An American IT management company was compromised by a cyber organization funded by the North Korean government, which then used it as a launching pad to attack Bitcoin companies.
The development was confirmed by Tom Hegel, who works for U.S. firm SentinelOne in a statement seen by Kayefi team on Friday.
JumpCloud, based in Louisville, Colorado, stated in a blog post that the hackers targeted “fewer than 5” of its customers after breaking into the company’s systems in late June.
While cybersecurity companies CrowdStrike Holdings, which is aiding JumpCloud, and Alphabet-owned Mandiant, which is assisting one of JumpCloud’s clients, both indicated the hackers involved were known to specialize in bitcoin theft, JumpCloud did not identify the customers affected.
“North Korea in my opinion is really stepping up their game,” said Hegel, who independently confirmed Mandiant and CrowdStrike’s attribution.

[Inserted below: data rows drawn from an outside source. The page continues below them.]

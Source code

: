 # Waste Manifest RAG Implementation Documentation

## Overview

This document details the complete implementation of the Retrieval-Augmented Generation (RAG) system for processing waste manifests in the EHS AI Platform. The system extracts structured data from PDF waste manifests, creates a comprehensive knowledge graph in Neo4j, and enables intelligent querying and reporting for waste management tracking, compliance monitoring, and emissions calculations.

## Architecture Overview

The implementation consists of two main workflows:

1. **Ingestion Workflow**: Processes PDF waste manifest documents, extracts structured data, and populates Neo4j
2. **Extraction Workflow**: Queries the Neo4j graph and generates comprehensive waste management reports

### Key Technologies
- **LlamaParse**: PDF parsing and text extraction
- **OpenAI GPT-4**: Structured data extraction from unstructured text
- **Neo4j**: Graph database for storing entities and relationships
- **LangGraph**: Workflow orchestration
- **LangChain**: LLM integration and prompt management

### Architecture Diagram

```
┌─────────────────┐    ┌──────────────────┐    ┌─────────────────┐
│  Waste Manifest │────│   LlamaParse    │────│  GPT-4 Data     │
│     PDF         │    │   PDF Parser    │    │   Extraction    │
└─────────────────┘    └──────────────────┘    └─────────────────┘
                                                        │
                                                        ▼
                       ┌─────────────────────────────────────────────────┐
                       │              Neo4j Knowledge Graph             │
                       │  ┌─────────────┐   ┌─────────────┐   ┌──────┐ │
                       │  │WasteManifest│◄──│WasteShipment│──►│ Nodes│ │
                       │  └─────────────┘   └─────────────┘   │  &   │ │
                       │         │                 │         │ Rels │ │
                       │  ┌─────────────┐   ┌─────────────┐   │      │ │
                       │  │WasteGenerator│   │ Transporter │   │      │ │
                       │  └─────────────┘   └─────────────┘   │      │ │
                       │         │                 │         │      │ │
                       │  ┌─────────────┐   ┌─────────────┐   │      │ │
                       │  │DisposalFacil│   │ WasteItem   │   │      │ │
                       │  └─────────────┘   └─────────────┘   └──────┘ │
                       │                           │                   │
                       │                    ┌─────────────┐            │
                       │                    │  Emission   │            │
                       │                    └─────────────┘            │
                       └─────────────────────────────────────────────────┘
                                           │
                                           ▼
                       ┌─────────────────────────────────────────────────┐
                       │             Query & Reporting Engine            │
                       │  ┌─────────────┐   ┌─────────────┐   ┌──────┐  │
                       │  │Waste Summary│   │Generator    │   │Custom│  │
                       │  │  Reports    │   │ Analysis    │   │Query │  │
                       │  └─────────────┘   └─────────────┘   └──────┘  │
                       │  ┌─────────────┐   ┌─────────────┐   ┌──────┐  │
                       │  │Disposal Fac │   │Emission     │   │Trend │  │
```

The hack demonstrates how North Korean cyberspies, who were previously happy to target digital currency companies one at a time, are now taking on businesses that can provide them more access to several victims downstream – a strategy known as a “supply chain attack.”
The hackers were identified by CrowdStrike as “Labyrinth Chollima”—one of numerous groups allegedly working for North Korea. The Reconnaissance General Bureau (RGB), North Korea’s main foreign intelligence agency, is where Mandiant claimed the hackers in question were employed.